Bei meinem Wunsch nach eindeutigen Hinweisen auf die mongolische Identität musste ich also lernen, dass hierbei zu unterscheiden war zwischen dem, was über Identität gesagt wurde, dem, was in Verbindung mit Identität gewünscht oder gefühlt wurde, und dem, was in Reaktion auf das Umfeld in Hinblick auf Identität praktiziert wurde.

Dies bedeutet für meine anfängliche Fragestellung nach der Relevanz der Sprache für die mongolische Identität, dass eine Kategorie allein, wie etwa die der Sprache, nicht als ausreichend eindeutiges Identitätsmerkmal herangezogen werden konnte, da sie sich nicht auf alle Gruppenmitglieder beziehen ließ, da sie kein ausschließliches Kriterium nationaler und ethnischer Identität ist. Wenn Kategorien, die benutzt werden, nicht ausreichen, um das Problem zu beschreiben, sind sie entweder falsch, oder sie werden falsch gebraucht. Hier half mir das Konzept der cross-cutting ties, der sich überlappenden Kategorien, die von allen Akteuren genutzt und auch situativ ignoriert werden können.

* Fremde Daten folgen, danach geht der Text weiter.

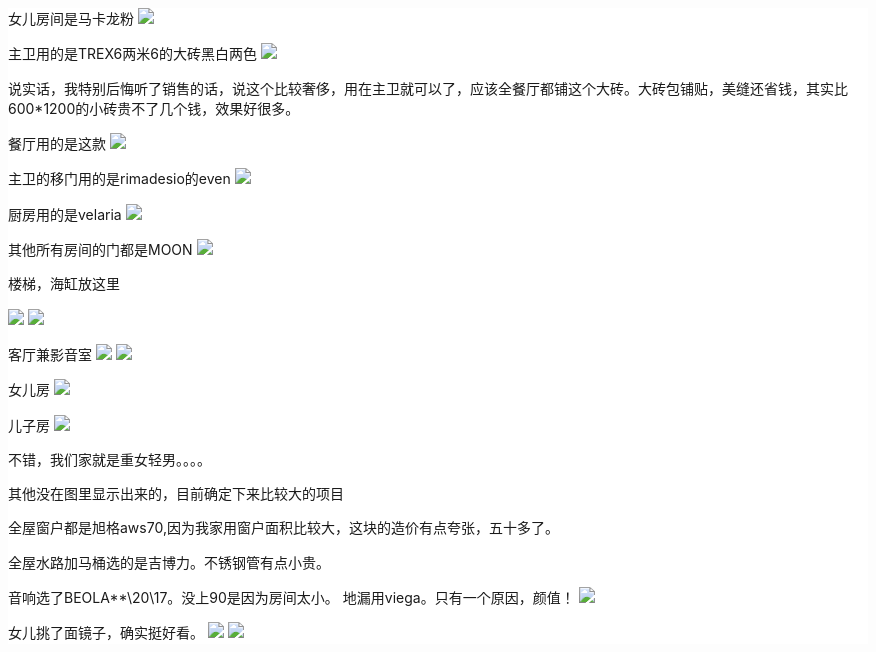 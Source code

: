 女儿房间是马卡龙粉
<img src="http://www.imolacn.com/static/pic/detail/PLAY/space2.jpg" referrerpolicy="no-referrer">

主卫用的是TREX6两米6的大砖黑白两色
<img src="http://www.imolacn.com/static/pic/detail/TREX3/TREX3.jpg" referrerpolicy="no-referrer">

说实话，我特别后悔听了销售的话，说这个比较奢侈，用在主卫就可以了，应该全餐厅都铺这个大砖。大砖包铺贴，美缝还省钱，其实比600*1200的小砖贵不了几个钱，效果好很多。

餐厅用的是这款
<img src="http://www.imolacn.com/static/pic/detail/THE-ROOM/space3.png" referrerpolicy="no-referrer">




 主卫的移门用的是rimadesio的even
<img src="http://wx4.sinaimg.cn/large/54ee4d44ly1g3f7j6aslcj20u00u0whk.jpg" referrerpolicy="no-referrer">

厨房用的是velaria
<img src="http://wx3.sinaimg.cn/large/54ee4d44ly1g3f7h5ush3j21hb0u0423.jpg" referrerpolicy="no-referrer">

其他所有房间的门都是MOON
<img src="https://www.rimadesio.it/wp/wp-content/uploads/2018/05/MOON-2.jpg" referrerpolicy="no-referrer">


楼梯，海缸放这里

<img src="http://wx4.sinaimg.cn/large/54ee4d44ly1g3f46b8z86j20u01554qp.jpg" referrerpolicy="no-referrer">
<img src="http://wx1.sinaimg.cn/large/54ee4d44ly1g3f46a7yszj20u0140nh3.jpg" referrerpolicy="no-referrer">

 客厅兼影音室
<img src="http://wx2.sinaimg.cn/large/54ee4d44ly1g3f46bynd0j21hc0u0194.jpg" referrerpolicy="no-referrer">
<img src="http://wx4.sinaimg.cn/large/54ee4d44ly1g3f469iwc8j21hc0u0k9d.jpg" referrerpolicy="no-referrer">

 女儿房
<img src="http://wx2.sinaimg.cn/large/54ee4d44ly1g3f46ce97pj21kw0mg7ef.jpg" referrerpolicy="no-referrer">

 儿子房
<img src="http://wx4.sinaimg.cn/large/54ee4d44ly1g3f46cxd83j20u00x5e81.jpg" referrerpolicy="no-referrer">

 不错，我们家就是重女轻男。。。。

 其他没在图里显示出来的，目前确定下来比较大的项目

 全屋窗户都是旭格aws70,因为我家用窗户面积比较大，这块的造价有点夸张，五十多了。

 全屋水路加马桶选的是吉博力。不锈钢管有点小贵。

 音响选了BEOLA**\20\17。没上90是因为房间太小。
地漏用viega。只有一个原因，颜值！
<img src="https://www.viega.cn/upload/image/20170620/47eg8vhot0hnkpluu7jrn43uc1.jpg" referrerpolicy="no-referrer">



 女儿挑了面镜子，确实挺好看。
<img src="https://www.fiamitalia.it/storage/app/media/PRODUCTS/LOLLIPOP/IMMAGINI/LOLLIPOP_specchio_2_72dpi.jpg" referrerpolicy="no-referrer">
<img src="https://www.fiamitalia.it/storage/app/media/PRODUCTS/LOLLIPOP/IMMAGINI/LOLLIPOP_part1_72dpi.jpg" referrerpolicy="no-referrer">
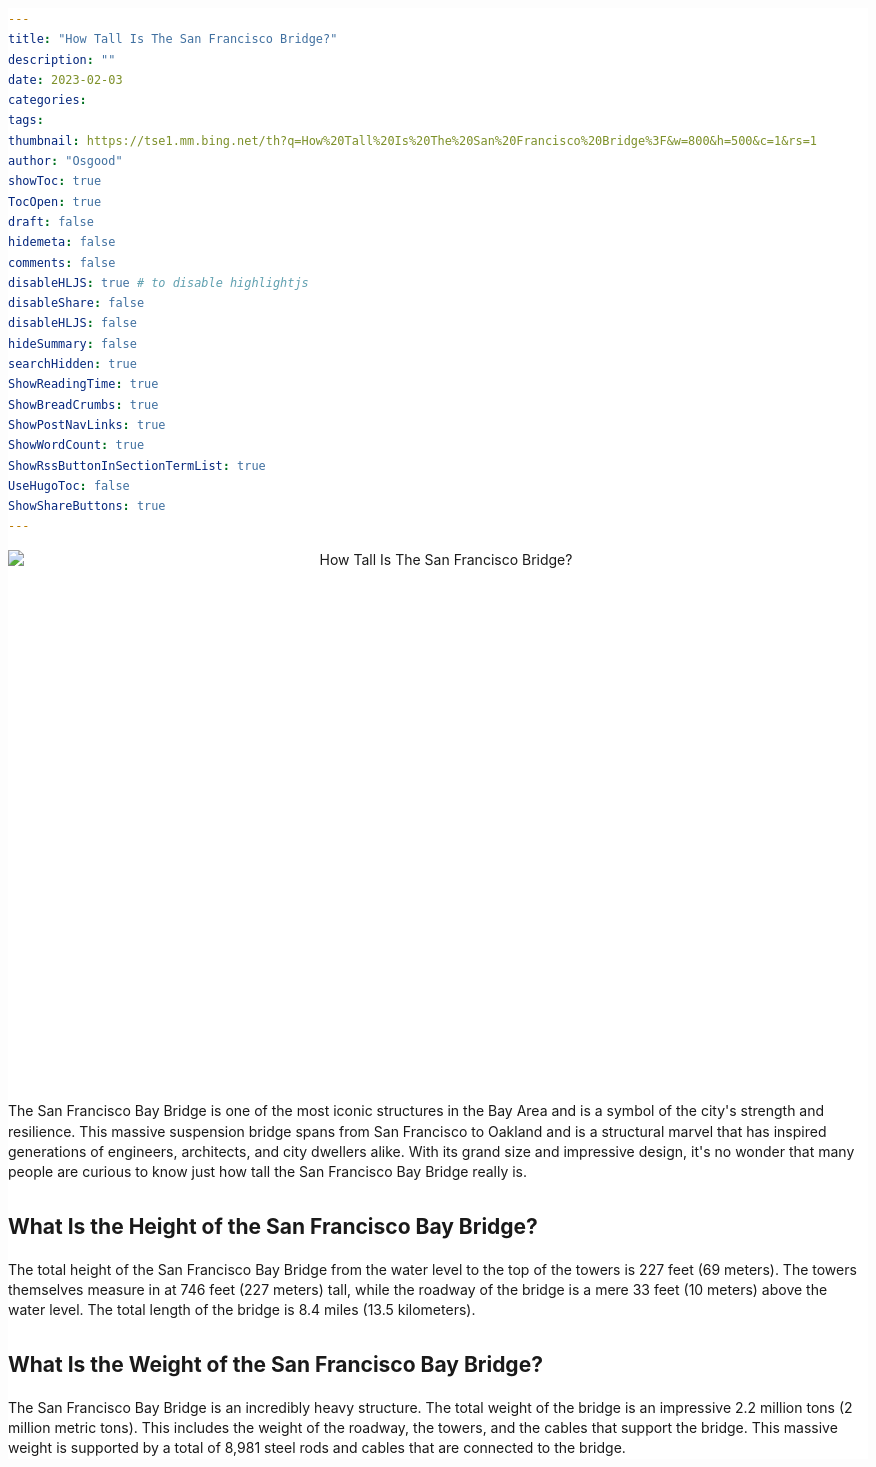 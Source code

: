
 ```yaml
---
title: "How Tall Is The San Francisco Bridge?"
description: ""
date: 2023-02-03
categories: 
tags: 
thumbnail: https://tse1.mm.bing.net/th?q=How%20Tall%20Is%20The%20San%20Francisco%20Bridge%3F&w=800&h=500&c=1&rs=1
author: "Osgood"
showToc: true
TocOpen: true
draft: false
hidemeta: false
comments: false
disableHLJS: true # to disable highlightjs
disableShare: false
disableHLJS: false
hideSummary: false
searchHidden: true
ShowReadingTime: true
ShowBreadCrumbs: true
ShowPostNavLinks: true
ShowWordCount: true
ShowRssButtonInSectionTermList: true
UseHugoToc: false
ShowShareButtons: true
---
```


<center>
	<img src="https://tse1.mm.bing.net/th?q=How%20Tall%20Is%20The%20San%20Francisco%20Bridge%3F&w=800&h=500&c=1&rs=1" alt="How Tall Is The San Francisco Bridge?" width="800" height="500" style="display: block; width: 100%; height: auto">
</center>

The San Francisco Bay Bridge is one of the most iconic structures in the Bay Area and is a symbol of the city's strength and resilience. This massive suspension bridge spans from San Francisco to Oakland and is a structural marvel that has inspired generations of engineers, architects, and city dwellers alike. With its grand size and impressive design, it's no wonder that many people are curious to know just how tall the San Francisco Bay Bridge really is.

<h2>What Is the Height of the San Francisco Bay Bridge?</h2>

The total height of the San Francisco Bay Bridge from the water level to the top of the towers is 227 feet (69 meters). The towers themselves measure in at 746 feet (227 meters) tall, while the roadway of the bridge is a mere 33 feet (10 meters) above the water level. The total length of the bridge is 8.4 miles (13.5 kilometers). 

<h2>What Is the Weight of the San Francisco Bay Bridge?</h2>

The San Francisco Bay Bridge is an incredibly heavy structure. The total weight of the bridge is an impressive 2.2 million tons (2 million metric tons). This includes the weight of the roadway, the towers, and the cables that support the bridge. This massive weight is supported by a total of 8,981 steel rods and cables that are connected to the bridge.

Statt eindeutiger Kategorien für die Bestimmung der mongolischen Identität wurde mir ein dynamisches System deutlich, bei dem zudem auch jede Handlung und Äußerung offenbar eine Wirkkraft besaß und neue Handlungen hervorrief. Das Wesentliche, so stellt es sich nach meiner Analyse dar, sind nicht die einzelnen Kategorien, die für Identitätsbeschreibungen herangezogen werden, sondern das Wesentliche ist das System der Beziehungen. Innerhalb des Systems kommt es zu situativem Gebrauch und Nichtgebrauch sowohl mongolischer als auch chinesischer Kategorien. Dies ermöglicht die Konstruktion und Betonung der mongolischen Identität im Prozess der Anpassung an ein Umfeld oder als Reaktionen auf Hinterfragungen. Damit verweisen meine Beobachtungen auf einen dynamischen, entgrenzenden, heterogenen und im Grunde völlig unhandlichen Komplex, den man Identität nennen könnte.

Da also das System der Beziehungen wesentlich für die Behauptung einer mongolischen Identität ist, stellt sich folglich nicht so sehr die Frage nach der Relevanz von Sprache (oder einer anderen von Akteuren herangezogenen Kategorie), sondern vielmehr die Frage nach ihrem Gebrauch innerhalb des Systems, also die Frage nach ihrer situativen Funktion. Mongolische Identität, verortet in einem geopolitisch breit angelegtem System von Beziehungen, mit Akteuren auf mehreren Ebenen, lässt nun zu, den wechselhaften, widersprüchlichen Gebrauch von Kategorien als konstituierend und schützend, als einzige Lösung für die Identitätskonstruktion zu verstehen.